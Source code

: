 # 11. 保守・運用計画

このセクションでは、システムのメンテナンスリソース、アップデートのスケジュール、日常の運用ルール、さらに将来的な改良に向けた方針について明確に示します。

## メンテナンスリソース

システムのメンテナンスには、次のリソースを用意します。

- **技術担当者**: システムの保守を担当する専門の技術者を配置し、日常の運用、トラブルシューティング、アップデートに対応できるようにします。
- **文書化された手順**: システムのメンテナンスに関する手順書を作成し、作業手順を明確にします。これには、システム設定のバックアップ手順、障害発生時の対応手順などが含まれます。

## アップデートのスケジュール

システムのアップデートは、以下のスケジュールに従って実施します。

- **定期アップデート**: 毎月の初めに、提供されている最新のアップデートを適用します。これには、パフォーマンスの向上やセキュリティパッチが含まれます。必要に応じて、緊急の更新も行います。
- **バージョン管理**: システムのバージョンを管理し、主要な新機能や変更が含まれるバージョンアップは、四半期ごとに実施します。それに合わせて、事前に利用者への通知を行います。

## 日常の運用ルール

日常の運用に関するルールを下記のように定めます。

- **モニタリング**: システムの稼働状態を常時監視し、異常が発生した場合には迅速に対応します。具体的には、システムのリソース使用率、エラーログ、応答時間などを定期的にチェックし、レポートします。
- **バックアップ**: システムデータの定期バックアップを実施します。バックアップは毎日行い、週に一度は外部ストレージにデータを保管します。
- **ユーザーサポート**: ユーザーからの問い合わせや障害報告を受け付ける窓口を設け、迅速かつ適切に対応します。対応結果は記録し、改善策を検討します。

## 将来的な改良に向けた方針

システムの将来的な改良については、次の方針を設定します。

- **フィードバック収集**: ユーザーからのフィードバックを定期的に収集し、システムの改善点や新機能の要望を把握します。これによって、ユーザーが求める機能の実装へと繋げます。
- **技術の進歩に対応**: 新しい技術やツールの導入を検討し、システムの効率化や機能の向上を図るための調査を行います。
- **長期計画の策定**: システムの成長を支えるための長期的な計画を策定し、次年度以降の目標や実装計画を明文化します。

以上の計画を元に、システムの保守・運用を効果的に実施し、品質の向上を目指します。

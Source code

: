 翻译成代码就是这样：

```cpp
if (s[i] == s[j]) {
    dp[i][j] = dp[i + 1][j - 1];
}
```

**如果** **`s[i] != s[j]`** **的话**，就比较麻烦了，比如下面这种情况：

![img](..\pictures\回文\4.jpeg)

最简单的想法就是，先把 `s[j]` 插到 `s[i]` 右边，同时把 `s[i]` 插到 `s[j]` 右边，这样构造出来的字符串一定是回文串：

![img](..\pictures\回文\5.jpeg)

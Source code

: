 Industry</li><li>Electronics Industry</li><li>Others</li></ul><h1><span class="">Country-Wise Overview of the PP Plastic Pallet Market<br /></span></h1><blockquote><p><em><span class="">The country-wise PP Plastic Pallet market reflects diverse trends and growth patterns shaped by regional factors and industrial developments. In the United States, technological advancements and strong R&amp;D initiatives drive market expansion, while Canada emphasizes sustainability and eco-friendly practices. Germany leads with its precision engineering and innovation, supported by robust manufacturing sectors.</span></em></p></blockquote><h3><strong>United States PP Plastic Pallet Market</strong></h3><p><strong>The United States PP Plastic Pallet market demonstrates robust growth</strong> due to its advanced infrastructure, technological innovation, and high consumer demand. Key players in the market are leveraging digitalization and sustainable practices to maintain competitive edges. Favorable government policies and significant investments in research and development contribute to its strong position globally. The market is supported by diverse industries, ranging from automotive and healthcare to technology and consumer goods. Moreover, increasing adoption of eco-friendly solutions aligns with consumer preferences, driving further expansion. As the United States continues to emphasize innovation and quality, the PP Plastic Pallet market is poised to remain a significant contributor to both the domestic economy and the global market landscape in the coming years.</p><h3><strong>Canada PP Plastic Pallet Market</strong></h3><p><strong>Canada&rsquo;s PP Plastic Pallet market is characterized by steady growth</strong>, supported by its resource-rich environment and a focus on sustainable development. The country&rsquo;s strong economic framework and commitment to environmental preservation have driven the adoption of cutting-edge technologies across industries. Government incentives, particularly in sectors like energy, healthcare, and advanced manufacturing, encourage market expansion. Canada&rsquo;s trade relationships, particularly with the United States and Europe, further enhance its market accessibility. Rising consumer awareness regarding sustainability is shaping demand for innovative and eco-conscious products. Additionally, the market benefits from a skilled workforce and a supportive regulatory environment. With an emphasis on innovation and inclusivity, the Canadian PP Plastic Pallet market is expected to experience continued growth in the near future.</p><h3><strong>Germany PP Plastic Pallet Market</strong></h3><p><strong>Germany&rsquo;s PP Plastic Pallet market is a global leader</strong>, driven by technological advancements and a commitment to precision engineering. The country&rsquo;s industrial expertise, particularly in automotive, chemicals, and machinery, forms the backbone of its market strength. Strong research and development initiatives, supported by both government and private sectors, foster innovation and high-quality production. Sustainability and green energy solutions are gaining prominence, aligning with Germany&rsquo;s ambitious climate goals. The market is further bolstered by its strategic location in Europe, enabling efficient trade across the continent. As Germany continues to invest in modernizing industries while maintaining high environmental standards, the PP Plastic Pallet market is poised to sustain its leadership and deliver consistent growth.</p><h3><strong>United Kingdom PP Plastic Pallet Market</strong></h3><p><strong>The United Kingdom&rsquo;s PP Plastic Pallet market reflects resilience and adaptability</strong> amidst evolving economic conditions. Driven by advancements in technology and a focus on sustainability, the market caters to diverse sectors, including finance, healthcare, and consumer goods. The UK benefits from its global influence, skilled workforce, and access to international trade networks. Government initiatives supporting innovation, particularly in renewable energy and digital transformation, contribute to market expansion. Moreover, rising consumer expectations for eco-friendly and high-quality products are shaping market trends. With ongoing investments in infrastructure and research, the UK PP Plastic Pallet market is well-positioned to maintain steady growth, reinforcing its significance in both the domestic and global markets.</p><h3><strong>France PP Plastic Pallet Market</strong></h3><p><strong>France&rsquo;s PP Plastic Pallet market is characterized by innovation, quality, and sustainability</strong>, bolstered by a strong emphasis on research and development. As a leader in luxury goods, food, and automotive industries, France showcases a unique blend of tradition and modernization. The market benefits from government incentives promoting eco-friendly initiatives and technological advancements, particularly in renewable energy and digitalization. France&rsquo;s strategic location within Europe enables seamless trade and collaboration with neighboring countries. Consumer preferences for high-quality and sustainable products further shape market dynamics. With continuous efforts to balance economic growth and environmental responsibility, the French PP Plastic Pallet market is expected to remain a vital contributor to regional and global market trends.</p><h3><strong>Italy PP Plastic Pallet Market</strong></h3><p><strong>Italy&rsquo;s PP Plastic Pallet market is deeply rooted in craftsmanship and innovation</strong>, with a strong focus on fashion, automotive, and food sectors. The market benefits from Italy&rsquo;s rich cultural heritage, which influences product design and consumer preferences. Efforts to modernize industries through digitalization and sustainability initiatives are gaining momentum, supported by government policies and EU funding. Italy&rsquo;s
——
Print the material word for word, with nothing left out.

Source code

: # 11. 保守・運用計画

このセクションでは、システムのメンテナンスリソース、アップデートのスケジュール、日常の運用ルール、さらに将来的な改良に向けた方針について明確に示します。

## メンテナンスリソース

システムのメンテナンスには、次のリソースを用意します。

- **技術担当者**: システムの保守を担当する専門の技術者を配置し、日常の運用、トラブルシューティング、アップデートに対応できるようにします。
- **文書化された手順**: システムのメンテナンスに関する手順書を作成し、作業手順を明確にします。これには、システム設定のバックアップ手順、障害発生時の対応手順などが含まれます。

## アップデートのスケジュール

システムのアップデートは、以下のスケジュールに従って実施します。

- **定期アップデート**: 毎月の初めに、提供されている最新のアップデートを適用します。これには、パフォーマンスの向上やセキュリティパッチが含まれます。必要に応じて、緊急の更新も行います。
- **バージョン管理**: システムのバージョンを管理し、主要な新機能や変更が含まれるバージョンアップは、四半期ごとに実施します。それに合わせて、事前に利用者への通知を行います。

## 日常の運用ルール

日常の運用に関するルールを下記のように定めます。

- **モニタリング**: システムの稼働状態を常時監視し、異常が発生した場合には迅速に対応します。具体的には、システムのリソース使用率、エラーログ、応答時間などを定期的にチェックし、レポートします。
- **バックアップ**: システムデータの定期バックアップを実施します。バックアップは毎日行い、週に一度は外部ストレージにデータを保管します。
- **ユーザーサポート**: ユーザーからの問い合わせや障害報告を受け付ける窓口を設け、迅速かつ適切に対応します。対応結果は記録し、改善策を検討します。

## 将来的な改良に向けた方針

システムの将来的な改良については、次の方針を設定します。

- **フィードバック収集**: ユーザーからのフィードバックを定期的に収集し、システムの改善点や新機能の要望を把握します。これによって、ユーザーが求める機能の実装へと繋げます。
- **技術の進歩に対応**: 新しい技術やツールの導入を検討し、システムの効率化や機能の向上を図るための調査を行います。
- **長期計画の策定**: システムの成長を支えるための長期的な計画を策定し、次年度以降の目標や実装計画を明文化します。

以上の計画を元に、システムの保守・運用を効果的に実施し、品質の向上を目指します。

Source code

: 翻译成代码就是这样：

```cpp
if (s[i] == s[j]) {
    dp[i][j] = dp[i + 1][j - 1];
}
```

**如果** **`s[i] != s[j]`** **的话**，就比较麻烦了，比如下面这种情况：

![img](..\pictures\回文\4.jpeg)

最简单的想法就是，先把 `s[j]` 插到 `s[i]` 右边，同时把 `s[i]` 插到 `s[j]` 右边，这样构造出来的字符串一定是回文串：

![img](..\pictures\回文\5.jpeg)

Source code

: Industry</li><li>Electronics Industry</li><li>Others</li></ul><h1><span class="">Country-Wise Overview of the PP Plastic Pallet Market<br /></span></h1><blockquote><p><em><span class="">The country-wise PP Plastic Pallet market reflects diverse trends and growth patterns shaped by regional factors and industrial developments. In the United States, technological advancements and strong R&amp;D initiatives drive market expansion, while Canada emphasizes sustainability and eco-friendly practices. Germany leads with its precision engineering and innovation, supported by robust manufacturing sectors.</span></em></p></blockquote><h3><strong>United States PP Plastic Pallet Market</strong></h3><p><strong>The United States PP Plastic Pallet market demonstrates robust growth</strong> due to its advanced infrastructure, technological innovation, and high consumer demand. Key players in the market are leveraging digitalization and sustainable practices to maintain competitive edges. Favorable government policies and significant investments in research and development contribute to its strong position globally. The market is supported by diverse industries, ranging from automotive and healthcare to technology and consumer goods. Moreover, increasing adoption of eco-friendly solutions aligns with consumer preferences, driving further expansion. As the United States continues to emphasize innovation and quality, the PP Plastic Pallet market is poised to remain a significant contributor to both the domestic economy and the global market landscape in the coming years.</p><h3><strong>Canada PP Plastic Pallet Market</strong></h3><p><strong>Canada&rsquo;s PP Plastic Pallet market is characterized by steady growth</strong>, supported by its resource-rich environment and a focus on sustainable development. The country&rsquo;s strong economic framework and commitment to environmental preservation have driven the adoption of cutting-edge technologies across industries. Government incentives, particularly in sectors like energy, healthcare, and advanced manufacturing, encourage market expansion. Canada&rsquo;s trade relationships, particularly with the United States and Europe, further enhance its market accessibility. Rising consumer awareness regarding sustainability is shaping demand for innovative and eco-conscious products. Additionally, the market benefits from a skilled workforce and a supportive regulatory environment. With an emphasis on innovation and inclusivity, the Canadian PP Plastic Pallet market is expected to experience continued growth in the near future.</p><h3><strong>Germany PP Plastic Pallet Market</strong></h3><p><strong>Germany&rsquo;s PP Plastic Pallet market is a global leader</strong>, driven by technological advancements and a commitment to precision engineering. The country&rsquo;s industrial expertise, particularly in automotive, chemicals, and machinery, forms the backbone of its market strength. Strong research and development initiatives, supported by both government and private sectors, foster innovation and high-quality production. Sustainability and green energy solutions are gaining prominence, aligning with Germany&rsquo;s ambitious climate goals. The market is further bolstered by its strategic location in Europe, enabling efficient trade across the continent. As Germany continues to invest in modernizing industries while maintaining high environmental standards, the PP Plastic Pallet market is poised to sustain its leadership and deliver consistent growth.</p><h3><strong>United Kingdom PP Plastic Pallet Market</strong></h3><p><strong>The United Kingdom&rsquo;s PP Plastic Pallet market reflects resilience and adaptability</strong> amidst evolving economic conditions. Driven by advancements in technology and a focus on sustainability, the market caters to diverse sectors, including finance, healthcare, and consumer goods. The UK benefits from its global influence, skilled workforce, and access to international trade networks. Government initiatives supporting innovation, particularly in renewable energy and digital transformation, contribute to market expansion. Moreover, rising consumer expectations for eco-friendly and high-quality products are shaping market trends. With ongoing investments in infrastructure and research, the UK PP Plastic Pallet market is well-positioned to maintain steady growth, reinforcing its significance in both the domestic and global markets.</p><h3><strong>France PP Plastic Pallet Market</strong></h3><p><strong>France&rsquo;s PP Plastic Pallet market is characterized by innovation, quality, and sustainability</strong>, bolstered by a strong emphasis on research and development. As a leader in luxury goods, food, and automotive industries, France showcases a unique blend of tradition and modernization. The market benefits from government incentives promoting eco-friendly initiatives and technological advancements, particularly in renewable energy and digitalization. France&rsquo;s strategic location within Europe enables seamless trade and collaboration with neighboring countries. Consumer preferences for high-quality and sustainable products further shape market dynamics. With continuous efforts to balance economic growth and environmental responsibility, the French PP Plastic Pallet market is expected to remain a vital contributor to regional and global market trends.</p><h3><strong>Italy PP Plastic Pallet Market</strong></h3><p><strong>Italy&rsquo;s PP Plastic Pallet market is deeply rooted in craftsmanship and innovation</strong>, with a strong focus on fashion, automotive, and food sectors. The market benefits from Italy&rsquo;s rich cultural heritage, which influences product design and consumer preferences. Efforts to modernize industries through digitalization and sustainability initiatives are gaining momentum, supported by government policies and EU funding. Italy&rsquo;s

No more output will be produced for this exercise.